## Assigned task
Would you retype the records below exactly as they appear?

----- Extracted data -----

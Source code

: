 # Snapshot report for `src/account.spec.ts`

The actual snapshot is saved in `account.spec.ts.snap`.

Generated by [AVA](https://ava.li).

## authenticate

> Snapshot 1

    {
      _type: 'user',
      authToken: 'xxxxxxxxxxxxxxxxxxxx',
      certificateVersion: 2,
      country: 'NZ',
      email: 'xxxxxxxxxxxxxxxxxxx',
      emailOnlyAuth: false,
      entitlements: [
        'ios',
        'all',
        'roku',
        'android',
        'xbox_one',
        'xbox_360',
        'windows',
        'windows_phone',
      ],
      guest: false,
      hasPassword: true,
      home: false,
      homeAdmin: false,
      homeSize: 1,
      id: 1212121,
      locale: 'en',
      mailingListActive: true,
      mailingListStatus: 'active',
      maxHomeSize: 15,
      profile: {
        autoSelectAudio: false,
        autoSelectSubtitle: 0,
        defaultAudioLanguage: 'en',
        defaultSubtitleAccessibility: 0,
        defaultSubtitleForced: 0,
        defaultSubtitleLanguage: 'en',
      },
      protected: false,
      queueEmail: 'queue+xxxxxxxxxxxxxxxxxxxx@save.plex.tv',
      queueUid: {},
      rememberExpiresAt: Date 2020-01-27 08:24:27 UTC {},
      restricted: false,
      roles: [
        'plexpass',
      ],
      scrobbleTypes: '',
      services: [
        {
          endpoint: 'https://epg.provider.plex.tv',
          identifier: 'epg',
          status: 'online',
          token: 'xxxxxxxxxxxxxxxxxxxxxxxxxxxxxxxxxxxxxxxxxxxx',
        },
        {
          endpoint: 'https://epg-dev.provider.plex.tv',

-----

## Result of the exercise
Source code

: # Snapshot report for `src/account.spec.ts`

The actual snapshot is saved in `account.spec.ts.snap`.

Generated by [AVA](https://ava.li).

## authenticate

> Snapshot 1

    {
      _type: 'user',
      authToken: 'xxxxxxxxxxxxxxxxxxxx',
      certificateVersion: 2,
      country: 'NZ',
      email: 'xxxxxxxxxxxxxxxxxxx',
      emailOnlyAuth: false,
      entitlements: [
        'ios',
        'all',
        'roku',
        'android',
        'xbox_one',
        'xbox_360',
        'windows',
        'windows_phone',
      ],
      guest: false,
      hasPassword: true,
      home: false,
      homeAdmin: false,
      homeSize: 1,
      id: 1212121,
      locale: 'en',
      mailingListActive: true,
      mailingListStatus: 'active',
      maxHomeSize: 15,
      profile: {
        autoSelectAudio: false,
        autoSelectSubtitle: 0,
        defaultAudioLanguage: 'en',
        defaultSubtitleAccessibility: 0,
        defaultSubtitleForced: 0,
        defaultSubtitleLanguage: 'en',
      },
      protected: false,
      queueEmail: 'queue+xxxxxxxxxxxxxxxxxxxx@save.plex.tv',
      queueUid: {},
      rememberExpiresAt: Date 2020-01-27 08:24:27 UTC {},
      restricted: false,
      roles: [
        'plexpass',
      ],
      scrobbleTypes: '',
      services: [
        {
          endpoint: 'https://epg.provider.plex.tv',
          identifier: 'epg',
          status: 'online',
          token: 'xxxxxxxxxxxxxxxxxxxxxxxxxxxxxxxxxxxxxxxxxxxx',
        },
        {
          endpoint: 'https://epg-dev.provider.plex.tv',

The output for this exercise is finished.